**What you need to do:**
None of the images should appear in your copy. Transcribe the data in full.

**Dataset excerpts:**
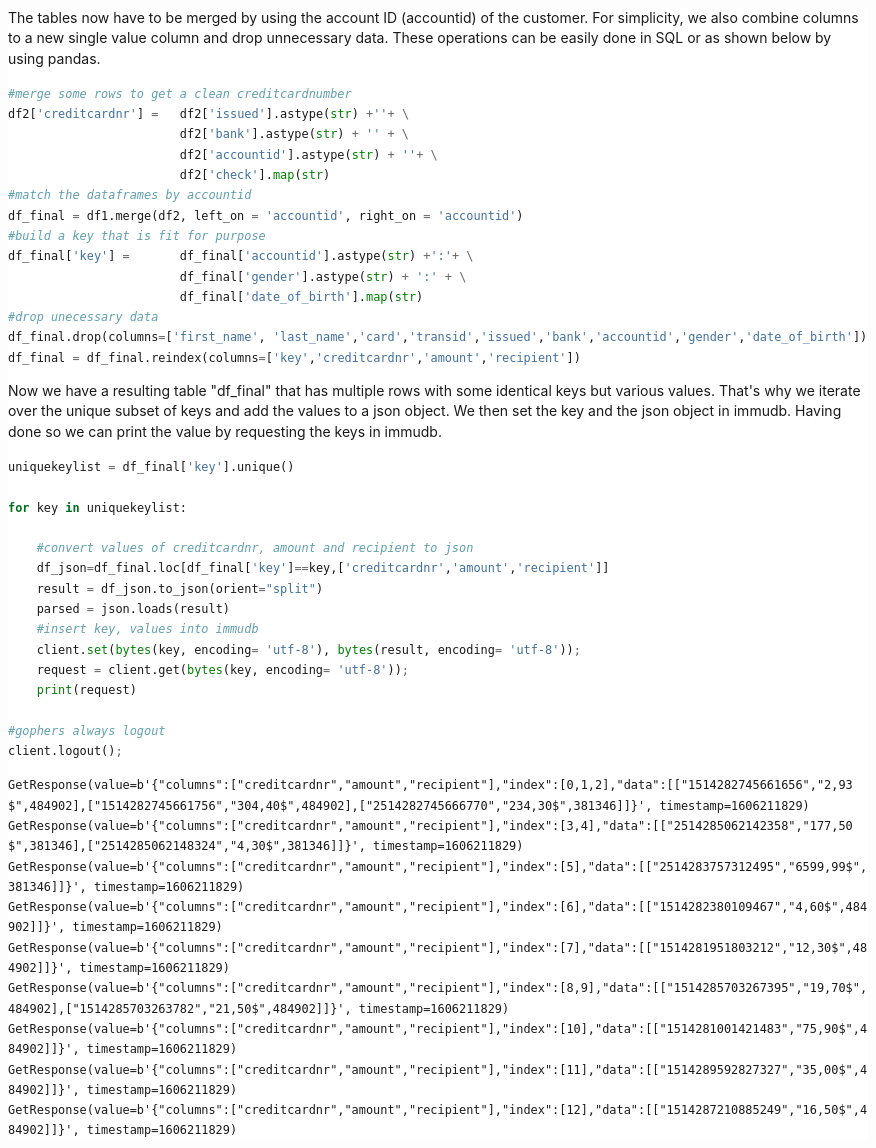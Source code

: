 The tables now have to be merged by using the account ID (accountid) of the customer. For simplicity, we also combine columns to a new single value column and drop unnecessary data. These operations can be easily done in SQL or as shown below by using pandas.


```python
#merge some rows to get a clean creditcardnumber
df2['creditcardnr'] =   df2['issued'].astype(str) +''+ \
                        df2['bank'].astype(str) + '' + \
                        df2['accountid'].astype(str) + ''+ \
                        df2['check'].map(str)
#match the dataframes by accountid
df_final = df1.merge(df2, left_on = 'accountid', right_on = 'accountid')
#build a key that is fit for purpose
df_final['key'] =       df_final['accountid'].astype(str) +':'+ \
                        df_final['gender'].astype(str) + ':' + \
                        df_final['date_of_birth'].map(str)
#drop unecessary data
df_final.drop(columns=['first_name', 'last_name','card','transid','issued','bank','accountid','gender','date_of_birth'])
df_final = df_final.reindex(columns=['key','creditcardnr','amount','recipient'])
```

Now we have a resulting table "df_final" that has multiple rows with some identical keys but various values. That's why we iterate over the unique subset of keys and add the values to a json object. We then set the key and the json object in immudb. Having done so we can print the value by requesting the keys in immudb.


```python
uniquekeylist = df_final['key'].unique()

for key in uniquekeylist:
    
    #convert values of creditcardnr, amount and recipient to json
    df_json=df_final.loc[df_final['key']==key,['creditcardnr','amount','recipient']]
    result = df_json.to_json(orient="split")
    parsed = json.loads(result)
    #insert key, values into immudb
    client.set(bytes(key, encoding= 'utf-8'), bytes(result, encoding= 'utf-8'));
    request = client.get(bytes(key, encoding= 'utf-8'));
    print(request)
    
#gophers always logout     
client.logout();
```

    GetResponse(value=b'{"columns":["creditcardnr","amount","recipient"],"index":[0,1,2],"data":[["1514282745661656","2,93$",484902],["1514282745661756","304,40$",484902],["2514282745666770","234,30$",381346]]}', timestamp=1606211829)
    GetResponse(value=b'{"columns":["creditcardnr","amount","recipient"],"index":[3,4],"data":[["2514285062142358","177,50$",381346],["2514285062148324","4,30$",381346]]}', timestamp=1606211829)
    GetResponse(value=b'{"columns":["creditcardnr","amount","recipient"],"index":[5],"data":[["2514283757312495","6599,99$",381346]]}', timestamp=1606211829)
    GetResponse(value=b'{"columns":["creditcardnr","amount","recipient"],"index":[6],"data":[["1514282380109467","4,60$",484902]]}', timestamp=1606211829)
    GetResponse(value=b'{"columns":["creditcardnr","amount","recipient"],"index":[7],"data":[["1514281951803212","12,30$",484902]]}', timestamp=1606211829)
    GetResponse(value=b'{"columns":["creditcardnr","amount","recipient"],"index":[8,9],"data":[["1514285703267395","19,70$",484902],["1514285703263782","21,50$",484902]]}', timestamp=1606211829)
    GetResponse(value=b'{"columns":["creditcardnr","amount","recipient"],"index":[10],"data":[["1514281001421483","75,90$",484902]]}', timestamp=1606211829)
    GetResponse(value=b'{"columns":["creditcardnr","amount","recipient"],"index":[11],"data":[["1514289592827327","35,00$",484902]]}', timestamp=1606211829)
    GetResponse(value=b'{"columns":["creditcardnr","amount","recipient"],"index":[12],"data":[["1514287210885249","16,50$",484902]]}', timestamp=1606211829)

**Answer section:**
Source code

: The tables now have to be merged by using the account ID (accountid) of the customer. For simplicity, we also combine columns to a new single value column and drop unnecessary data. These operations can be easily done in SQL or as shown below by using pandas.


```python
#merge some rows to get a clean creditcardnumber
df2['creditcardnr'] =   df2['issued'].astype(str) +''+ \
                        df2['bank'].astype(str) + '' + \
                        df2['accountid'].astype(str) + ''+ \
                        df2['check'].map(str)
#match the dataframes by accountid
df_final = df1.merge(df2, left_on = 'accountid', right_on = 'accountid')
#build a key that is fit for purpose
df_final['key'] =       df_final['accountid'].astype(str) +':'+ \
                        df_final['gender'].astype(str) + ':' + \
                        df_final['date_of_birth'].map(str)
#drop unecessary data
df_final.drop(columns=['first_name', 'last_name','card','transid','issued','bank','accountid','gender','date_of_birth'])
df_final = df_final.reindex(columns=['key','creditcardnr','amount','recipient'])
```

Now we have a resulting table "df_final" that has multiple rows with some identical keys but various values. That's why we iterate over the unique subset of keys and add the values to a json object. We then set the key and the json object in immudb. Having done so we can print the value by requesting the keys in immudb.


```python
uniquekeylist = df_final['key'].unique()

for key in uniquekeylist:
    
    #convert values of creditcardnr, amount and recipient to json
    df_json=df_final.loc[df_final['key']==key,['creditcardnr','amount','recipient']]
    result = df_json.to_json(orient="split")
    parsed = json.loads(result)
    #insert key, values into immudb
    client.set(bytes(key, encoding= 'utf-8'), bytes(result, encoding= 'utf-8'));
    request = client.get(bytes(key, encoding= 'utf-8'));
    print(request)
    
#gophers always logout     
client.logout();
```

    GetResponse(value=b'{"columns":["creditcardnr","amount","recipient"],"index":[0,1,2],"data":[["1514282745661656","2,93$",484902],["1514282745661756","304,40$",484902],["2514282745666770","234,30$",381346]]}', timestamp=1606211829)
    GetResponse(value=b'{"columns":["creditcardnr","amount","recipient"],"index":[3,4],"data":[["2514285062142358","177,50$",381346],["2514285062148324","4,30$",381346]]}', timestamp=1606211829)
    GetResponse(value=b'{"columns":["creditcardnr","amount","recipient"],"index":[5],"data":[["2514283757312495","6599,99$",381346]]}', timestamp=1606211829)
    GetResponse(value=b'{"columns":["creditcardnr","amount","recipient"],"index":[6],"data":[["1514282380109467","4,60$",484902]]}', timestamp=1606211829)
    GetResponse(value=b'{"columns":["creditcardnr","amount","recipient"],"index":[7],"data":[["1514281951803212","12,30$",484902]]}', timestamp=1606211829)
    GetResponse(value=b'{"columns":["creditcardnr","amount","recipient"],"index":[8,9],"data":[["1514285703267395","19,70$",484902],["1514285703263782","21,50$",484902]]}', timestamp=1606211829)
    GetResponse(value=b'{"columns":["creditcardnr","amount","recipient"],"index":[10],"data":[["1514281001421483","75,90$",484902]]}', timestamp=1606211829)
    GetResponse(value=b'{"columns":["creditcardnr","amount","recipient"],"index":[11],"data":[["1514289592827327","35,00$",484902]]}', timestamp=1606211829)
    GetResponse(value=b'{"columns":["creditcardnr","amount","recipient"],"index":[12],"data":[["1514287210885249","16,50$",484902]]}', timestamp=1606211829)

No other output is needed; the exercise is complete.